Das zehn Songs umfassende Konzeptalbum "Berlin" erschien im Jahr 1973 und war Reeds drittes Studioalbum. Als Nachfolger seines kommerziellen und künstlerischen Erfolgs "Transformer" mit den Hits "Perfect Day" und "Walk On The Wild Side" hatte "Berlin" eh schon einen schweren Stand. Dass Reed darauf eine grimmige Ballade im dekadenten, düsteren Berlin erzählt – voller Gewalt, Suizid und Drogenexzessen – half nur bedingt. Wobei es Reed vermutlich genau darauf ankam. Der ehemalige Frontmann von The Velvet Underground stieß Fans und Kritiker:innen gerne vor den Kopf, was er zwei Jahre später mit dem radikalen "Metal Machine Music" noch eindrucksvoller bewies. Trotzdem trafen ihn die harte Kritik und die mauen Verkaufszahlen. Der amerikanische Rolling Stone schrieb 1973, das Album sei "ein Desaster", Reed singe nicht, er spreche und brülle bloß. In der anderen Instanz des Rockjournalismus, dem Magazin Creem, schrieb Robert Christgau Anfang 1974, das Album sei "lausig" und die Musik gerade mal "kaum mehr als kompetent". Als Reaktion darauf verwarf Lou Reed Pläne, das Album im großen Stil auf die Bühne zu bringen. Mit der Zeit änderte sich die Rezeption aber nachhaltig: Der Rolling Stone listete "Berlin" exakt 30 Jahre später in der Liste der "500 besten Alben aller Zeit" im unteren Mittelfeld und viele Fans lernten diese abgründige Geschichte zu lieben. Die britische Tageszeitung The Guardian nannte das Album später einen "beautiful downer".

Der Hintergrund dieser Geschichte ist allerdings durchaus tragisch: Lou Reed hatte Berlin damals noch nie zu Gesicht bekommen, liebte aber – so sagte er in einem Interview – "die Idee einer geteilten Stadt. Es war rein metaphorisch". Die übergriffige, Drogen-befeuerte Geschichte von Jim und Caroline hat außerdem eindeutige Parallelen zu Lou Reeds Beziehung und Ehe mit Bettye Kronstad. Sie war 19 als sie Reed kennenlernte und 24 als die beiden sich trennten und nach nur einem Jahr Ehe wieder scheiden ließen. Der Musikjournalist Anthony DeCurtis, der ein guter Freund von Lou Reed war, schrieb in seiner Biografie Jahre später darüber, wie Kronstad darunter gelitten habe, dieses Album zu hören. DeCurtis schreibt: "Das Album ist selbst für den objektivsten Hörer ein harter Brocken. Für Kronstad wiederum war es eine niederschmetternde Erfahrung, es zu hören. Szenen aus ihrer Ehe und andere Details aus ihrem persönlichen Leben sind in die Lieder eingewoben. Selbst wenn sie als Kompositionen behandelt oder auf andere Weise fiktionalisiert wurden, waren sie für sie eindeutig identifizierbar und trafen sie mit großer Wucht."
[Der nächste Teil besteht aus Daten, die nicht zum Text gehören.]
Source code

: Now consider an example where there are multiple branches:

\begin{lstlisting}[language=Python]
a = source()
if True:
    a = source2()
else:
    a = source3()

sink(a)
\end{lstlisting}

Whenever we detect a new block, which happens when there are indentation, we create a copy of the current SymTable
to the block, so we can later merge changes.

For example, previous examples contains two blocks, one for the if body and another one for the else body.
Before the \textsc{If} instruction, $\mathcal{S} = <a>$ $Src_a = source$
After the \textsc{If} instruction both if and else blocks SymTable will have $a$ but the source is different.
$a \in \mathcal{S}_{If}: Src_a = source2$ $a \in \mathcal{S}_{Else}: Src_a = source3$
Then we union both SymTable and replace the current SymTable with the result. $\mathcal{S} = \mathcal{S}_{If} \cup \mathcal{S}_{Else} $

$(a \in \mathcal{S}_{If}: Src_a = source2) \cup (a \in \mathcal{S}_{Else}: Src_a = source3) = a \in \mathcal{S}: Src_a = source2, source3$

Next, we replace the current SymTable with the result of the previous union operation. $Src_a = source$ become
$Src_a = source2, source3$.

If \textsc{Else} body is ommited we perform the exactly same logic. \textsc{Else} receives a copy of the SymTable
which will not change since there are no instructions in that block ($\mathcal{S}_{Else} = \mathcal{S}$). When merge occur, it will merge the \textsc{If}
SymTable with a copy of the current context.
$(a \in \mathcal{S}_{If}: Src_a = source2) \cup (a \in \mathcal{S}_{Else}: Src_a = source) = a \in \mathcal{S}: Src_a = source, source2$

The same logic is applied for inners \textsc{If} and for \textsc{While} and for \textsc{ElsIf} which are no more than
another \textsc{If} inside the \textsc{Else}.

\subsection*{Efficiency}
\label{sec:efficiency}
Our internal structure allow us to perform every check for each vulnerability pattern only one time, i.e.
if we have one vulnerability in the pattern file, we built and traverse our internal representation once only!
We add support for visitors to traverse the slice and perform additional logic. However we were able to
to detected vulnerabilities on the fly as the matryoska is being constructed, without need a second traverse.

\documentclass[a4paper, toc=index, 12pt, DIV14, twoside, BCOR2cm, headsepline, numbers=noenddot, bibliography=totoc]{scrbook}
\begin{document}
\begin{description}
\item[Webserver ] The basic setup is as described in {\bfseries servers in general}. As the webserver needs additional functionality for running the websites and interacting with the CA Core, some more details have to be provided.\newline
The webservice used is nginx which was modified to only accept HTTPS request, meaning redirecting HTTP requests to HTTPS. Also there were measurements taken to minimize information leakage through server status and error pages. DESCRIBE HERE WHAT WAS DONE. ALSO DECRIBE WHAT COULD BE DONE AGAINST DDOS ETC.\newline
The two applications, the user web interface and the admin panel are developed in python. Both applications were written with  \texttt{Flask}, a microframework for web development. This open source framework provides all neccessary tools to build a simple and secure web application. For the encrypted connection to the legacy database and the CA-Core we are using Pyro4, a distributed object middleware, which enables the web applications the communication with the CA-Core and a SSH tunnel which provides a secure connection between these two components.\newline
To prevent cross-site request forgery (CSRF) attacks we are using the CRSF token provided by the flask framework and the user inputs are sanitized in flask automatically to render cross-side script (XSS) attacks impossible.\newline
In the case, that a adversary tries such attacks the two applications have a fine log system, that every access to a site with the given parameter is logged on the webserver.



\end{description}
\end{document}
Auch Kronstad selbst kam in dem Buch zu Wort. Sie erzählt, wie Reed zu der Zeit drauf war: "Lou war auf unserer letzten gemeinsamen US-Tournee übergriffig geworden, als ich ihn jeden Abend so nüchtern wie möglich auf die Bühne bringen musste... Er verpasste mir ein blaues Auge, als er mich das zweite Mal schlug. Dann habe ich ihm auch ein blaues Auge verpasst, und das hat ihn davon abgehalten, noch mal seine Fäuste zu benutzen. Jeder wusste, dass er übergriffig war – missbräuchlich mit seinem Alkohol, seinen Drogen, seinen Gefühlen – mir gegenüber. Er war damals unglaublich selbstzerstörerisch."

Lou Reed selbste antwortete in einem seiner raren Interviews im Jahr des Erscheinen des Konzertfilms, auf die Frage, ob Caroline eine reale Person sei oder aus verschiedenen realen Charakteren komponiert: "Sie war ein Kompositum, das Schlimmste von vielen Menschen (lacht), alles in einem vereint. Das ist für mich interessant beim Schreiben. Man pickt sich die Dinge, die man gerade für die Story braucht […] Man nehme vier oder fünf Frauen, die einen schlechten Tag haben, und daraus wird Caroline. Dann schreibst du über sie. Was kann man sonst tun? Das ist der einzige Ausweg."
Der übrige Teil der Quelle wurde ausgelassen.